Jem was still leaning against Clare. He was sound asleep. It was chilly in the room, and, after lowering Jem to the bed, Clare covered him with another blanket. Hoping that there would be no need to wake him, she followed Tilda to the bright blue tent, which was outlined by the glow from the woodstove.

Tilda made a move to go in, but Clare stopped her.

“No, I’ll go.”

Clare only had to touch Noah’s shoulder to know.

She left Tilda at the door of the tent and went to get Jem. When she entered the bedroom, it took a moment for her eyes to adjust to the darkness. Then she was by Jem’s side, shaking his arm, telling him to wake up. His breathing and his warm flesh reassured her.

Life.

He stared at her, confused. Then, muddled by sleep, he reached out and pulled Clare to him. “Clare?”

“Bad news,” she said.

“Clare! Are you all right?” He started to clamber out of bed. “Is it Sarai? Mirri?”

She could hear the others stirring.

“It’s Noah. He’s dead.”

“Where’s Rick?”

“Still asleep.”

“How could he possibly sleep through someone dying?” asked Jem.

“I guess he was tired,” said Clare.

“Where’s Tilda?”

“I left her by the tent.”

By then Sarai and Mirri were out of bed, and Jem explained to them what was happening. Mirri was out of the bedroom before Clare could make a move to stop her.
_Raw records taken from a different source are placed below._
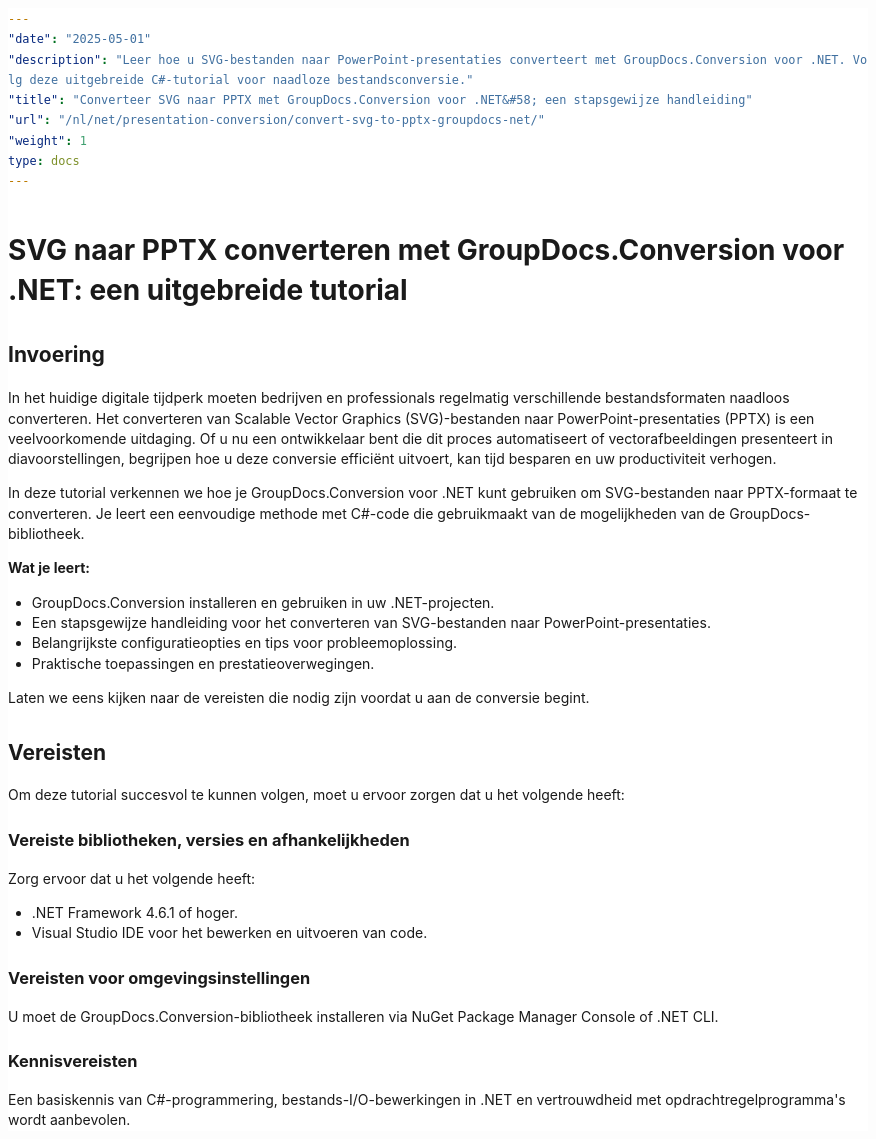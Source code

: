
 ```yaml
---
"date": "2025-05-01"
"description": "Leer hoe u SVG-bestanden naar PowerPoint-presentaties converteert met GroupDocs.Conversion voor .NET. Volg deze uitgebreide C#-tutorial voor naadloze bestandsconversie."
"title": "Converteer SVG naar PPTX met GroupDocs.Conversion voor .NET&#58; een stapsgewijze handleiding"
"url": "/nl/net/presentation-conversion/convert-svg-to-pptx-groupdocs-net/"
"weight": 1
type: docs
---
```

# SVG naar PPTX converteren met GroupDocs.Conversion voor .NET: een uitgebreide tutorial

## Invoering
In het huidige digitale tijdperk moeten bedrijven en professionals regelmatig verschillende bestandsformaten naadloos converteren. Het converteren van Scalable Vector Graphics (SVG)-bestanden naar PowerPoint-presentaties (PPTX) is een veelvoorkomende uitdaging. Of u nu een ontwikkelaar bent die dit proces automatiseert of vectorafbeeldingen presenteert in diavoorstellingen, begrijpen hoe u deze conversie efficiënt uitvoert, kan tijd besparen en uw productiviteit verhogen.

In deze tutorial verkennen we hoe je GroupDocs.Conversion voor .NET kunt gebruiken om SVG-bestanden naar PPTX-formaat te converteren. Je leert een eenvoudige methode met C#-code die gebruikmaakt van de mogelijkheden van de GroupDocs-bibliotheek.

**Wat je leert:**
- GroupDocs.Conversion installeren en gebruiken in uw .NET-projecten.
- Een stapsgewijze handleiding voor het converteren van SVG-bestanden naar PowerPoint-presentaties.
- Belangrijkste configuratieopties en tips voor probleemoplossing.
- Praktische toepassingen en prestatieoverwegingen.

Laten we eens kijken naar de vereisten die nodig zijn voordat u aan de conversie begint.

## Vereisten
Om deze tutorial succesvol te kunnen volgen, moet u ervoor zorgen dat u het volgende heeft:

### Vereiste bibliotheken, versies en afhankelijkheden
Zorg ervoor dat u het volgende heeft:
- .NET Framework 4.6.1 of hoger.
- Visual Studio IDE voor het bewerken en uitvoeren van code.

### Vereisten voor omgevingsinstellingen
U moet de GroupDocs.Conversion-bibliotheek installeren via NuGet Package Manager Console of .NET CLI.

### Kennisvereisten
Een basiskennis van C#-programmering, bestands-I/O-bewerkingen in .NET en vertrouwdheid met opdrachtregelprogramma's wordt aanbevolen.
Sarai followed. Tilda was standing in the dark, Bear by her side.

“What if Rick won’t wake up either?” Tilda said.

“I’ll wake him up, don’t worry,” Clare said. “You stay out here with Jem.”

“Clare, do you want me to—” Jem started to say.
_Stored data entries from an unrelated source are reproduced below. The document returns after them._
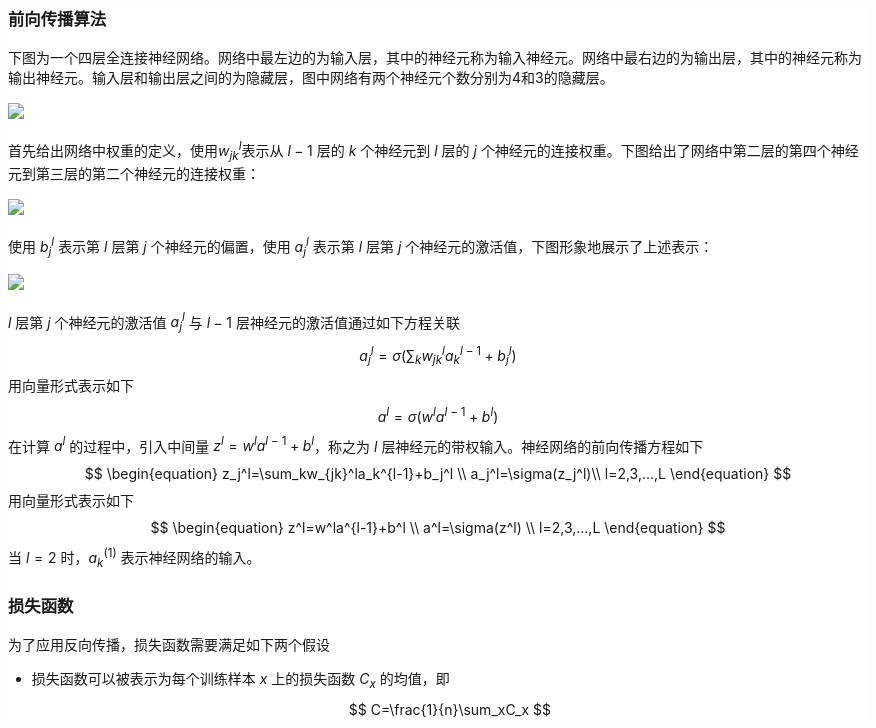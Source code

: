 ### 前向传播算法

下图为一个四层全连接神经网络。网络中最左边的为输入层，其中的神经元称为输入神经元。网络中最右边的为输出层，其中的神经元称为输出神经元。输入层和输出层之间的为隐藏层，图中网络有两个神经元个数分别为4和3的隐藏层。

![](D:\DataDoc\deep_learning\神经网络与深度学习实战\微信截图_20181115173641.png)

首先给出网络中权重的定义，使用$w_{jk}^l$表示从 $l-1$ 层的 $k$ 个神经元到 $l$ 层的 $j$ 个神经元的连接权重。下图给出了网络中第二层的第四个神经元到第三层的第二个神经元的连接权重：

![](D:\DataDoc\deep_learning\神经网络与深度学习实战\微信截图_20181115173828.png)

使用 $b_j^l$ 表示第 $l$ 层第 $j$ 个神经元的偏置，使用 $a_j^l$ 表示第 $l$ 层第 $j$ 个神经元的激活值，下图形象地展示了上述表示：

![](D:\DataDoc\deep_learning\神经网络与深度学习实战\微信截图_20181115173923.png)

$l$ 层第 $j$ 个神经元的激活值 $a_j^l$ 与 $l-1$ 层神经元的激活值通过如下方程关联
$$
\begin{equation}
a_j^l=\sigma(\sum_kw_{jk}^la_k^{l-1}+b_j^{l})
\end{equation}
$$
用向量形式表示如下
$$
\begin{equation}
a^{l}=\sigma(w^la^{l-1}+b^l)
\end{equation}
$$
在计算 $a^l$ 的过程中，引入中间量 $z^l=w^la^{l-1}+b^l$，称之为 $l$ 层神经元的带权输入。神经网络的前向传播方程如下
$$
\begin{equation}
z_j^l=\sum_kw_{jk}^la_k^{l-1}+b_j^l \\
a_j^l=\sigma(z_j^l)\\
l=2,3,...,L
\end{equation}
$$
用向量形式表示如下
$$
\begin{equation}
z^l=w^la^{l-1}+b^l \\
a^l=\sigma(z^l) \\
l=2,3,...,L
\end{equation}
$$
当 $l=2$ 时，$a_k^{(1)}$ 表示神经网络的输入。

### 损失函数

为了应用反向传播，损失函数需要满足如下两个假设

- 损失函数可以被表示为每个训练样本 $x$ 上的损失函数 $C_x$ 的均值，即
  $$
  C=\frac{1}{n}\sum_xC_x
  $$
“No. It’s okay.” As Clare entered the tent, Bear gave a low whine and made as if to go with her, but she put him in a sit.

Clare tried not to look at Noah as she shook Rick gently awake. For a moment, she wished that Jem had come into the tent too. Rick must have been bone tired as it took her some time to rouse him. The tent was stuffy, and Clare smelled the underlying odor of death. When she finally made Rick understand what was happening, he brushed her aside and turned to Noah’s body.

“Aw, damn.”

Rick covered Noah’s face with a blanket and, with Clare’s help, carried him out of the tent.

They laid Noah in the center room. His body was red-gold in the light of dawn, but turned to greenish-blue as the sun rose higher in the sky.

“He knew it was coming,” Rick said.

“Pest,” said Clare.

“Yes,” said Rick.

Now that she could see him more clearly, Clare could make out the pustules on Noah’s throat and the lesions on his face.

Tilda turned away.

“Pest usually takes three days,” said Clare. “And it’s not usually so subtle. He didn’t look sick at all last night.”

“The stiff neck,” said Jem.

“I thought Pest only got you when you were
old
,” said Mirri. “Older than Noah, anyway.”

“He was already seventeen,” said Rick. “Although he was younger than I am.”

“I’m sorry,” said Clare.

“At least he didn’t suffer,” said Sarai.

“‘At least he didn’t suffer,’” said Rick, mocking Sarai. “‘At least he didn’t suffer.’ He’s
dead
. God.”

Sarai looked stricken. Bear gave a low growl, but when Clare put her hand on his head, he stopped.

“We’re
all
sorry,” said Clare.

“You’re all going to be where he is soon enough,” Rick said. “She’ll go first, though,” he said, and looked at Clare.

“Hey!” said Jem.

“It’s okay,” said Clare.

“It’s not,” said Jem.

There was no doubt in Clare’s mind that Bear was picking up on the tension; he stood stiffly between her and Rick.

Rick turned his back on them and began packing up the bright blue tent.

“That was a mean thing to say about Clare,” said Mirri. “I didn’t think you were
mean
.”

Rick looked up at Mirri. “I’m sorry,” he said. “I’m sorry about all of it, Clare. Jem.”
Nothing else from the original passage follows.